How many of our Christian brothers and sisters have told their son not to leave the campus of a southern school with a white girl in the car out of concern for their son’s safety? How many of our brothers and sisters in Christ have sons who have been stopped by police over a dozen times in a couple months for no reason at all? Or how many of our Christian brothers and sisters would “trespass” and think nothing of it, whereas we have lived our entire lives knowing that we do not have the same luxury? This is just a fraction of the ways in which our experiences differ.
Accordingly, I think that as believers a decisive nod should be given to the narrative of those who have suffered as we seek to understand the unrest that is currently taking place. Paul tells us that if “one member suffers, all suffer together” (1 Corinthians 12:26). We should also recognize a compounding issue as well: throughout our nation’s history the church has not been the beacon of light that we should have been. How else can we honestly explain how 11:00 a.m. Sunday morning may well be the most segregated hour of the week? In light of Scripture and in light of our history, I believe that a healthy dose of empathy is in order, especially during this time of cultural discord.
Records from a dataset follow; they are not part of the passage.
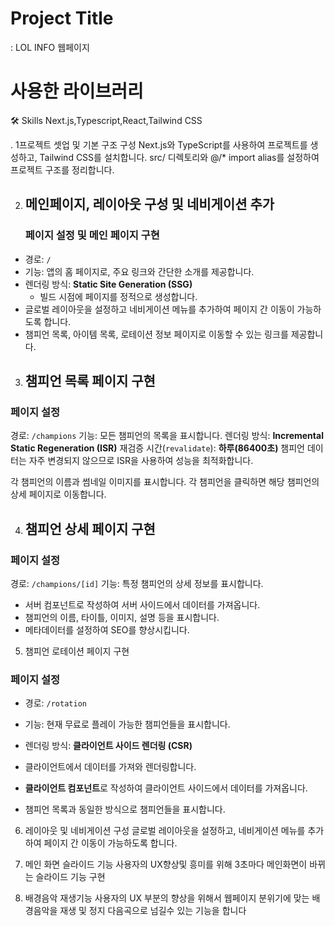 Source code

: 
# Project Title
: LOL INFO 웹페이지

# 사용한 라이브러리
🛠 Skills
Next.js,Typescript,React,Tailwind CSS



. 1프로젝트 셋업 및 기본 구조 구성
Next.js와 TypeScript를 사용하여 프로젝트를 생성하고, Tailwind CSS를 설치합니다.
src/ 디렉토리와 @/* import alias를 설정하여 프로젝트 구조를 정리합니다.

2. ## **메인페이지, 레이아웃 구성 및 네비게이션 추가**
   ### **페이지 설정 및 메인 페이지 구현**
- 경로: `/`
- 기능: 앱의 홈 페이지로, 주요 링크와 간단한 소개를 제공합니다.
- 렌더링 방식: **Static Site Generation (SSG)**
    - 빌드 시점에 페이지를 정적으로 생성합니다.
- 글로벌 레이아웃을 설정하고 네비게이션 메뉴를 추가하여 페이지 간 이동이 가능하도록 합니다.
- 챔피언 목록, 아이템 목록, 로테이션 정보 페이지로 이동할 수 있는 링크를 제공합니다.


3. ## 챔피언 목록 페이지 구현

### **페이지 설정**

 경로: `/champions`
 기능: 모든 챔피언의 목록을 표시합니다.
 렌더링 방식: **Incremental Static Regeneration (ISR)**
재검증 시간(`revalidate`): **하루(86400초)**
챔피언 데이터는 자주 변경되지 않으므로 ISR을 사용하여 성능을 최적화합니다.
  
각 챔피언의 이름과 썸네일 이미지를 표시합니다.
각 챔피언을 클릭하면 해당 챔피언의 상세 페이지로 이동합니다.

4. ## 챔피언 상세 페이지 구현

### **페이지 설정**

 경로: `/champions/[id]`
기능: 특정 챔피언의 상세 정보를 표시합니다.

- 서버 컴포넌트로 작성하여 서버 사이드에서 데이터를 가져옵니다.
- 챔피언의 이름, 타이틀, 이미지, 설명 등을 표시합니다.
- 메타데이터를 설정하여 SEO를 향상시킵니다.


5. 챔피언 로테이션 페이지 구현

### **페이지 설정**

- 경로: `/rotation`
- 기능: 현재 무료로 플레이 가능한 챔피언들을 표시합니다.
- 렌더링 방식: **클라이언트 사이드 렌더링 (CSR)**
- 클라이언트에서 데이터를 가져와 렌더링합니다.

- **클라이언트 컴포넌트**로 작성하여 클라이언트 사이드에서    데이터를 가져옵니다.
- 챔피언 목록과 동일한 방식으로 챔피언들을 표시합니다.


6. 레이아웃 및 네비게이션 구성
글로벌 레이아웃을 설정하고, 네비게이션 메뉴를 추가하여 페이지 간 이동이 가능하도록 합니다. 

7. 메인 화면 슬라이드 기능
사용자의 UX향상및 흥미를 위해 3초마다 메인화면이 바뀌는 슬라이드
기능 구현


8. 배경음악 재생기능 
사용자의 UX 부분의 향상을 위해서 웹페이지 분위기에 맞는 배경음악을
재생 및 정지 다음곡으로 넘길수 있는 기능을 합니다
If you live outside of a major metropolitan area, chances are that you are probably removed from the day-to-day challenges that our country is currently grappling with. However, as believers, I urge us all to monitor our thoughts and hearts with respect to what is taking place in our country. What posts on social media do we tend to agree with? Do we have friends or family who make comments that are insensitive that we could lovingly correct? Do conversations around the dinner table reflect our new nature in Christ or are they more in keeping with various “tribal thoughts”?
While these are trying times, it’s my opinion that as believers we are only at the beginning of challenging days in our country. May we give the enemy no ground for reproach with respect to our love and empathy for one another and may the bonds of Christ prove stronger than any other bond.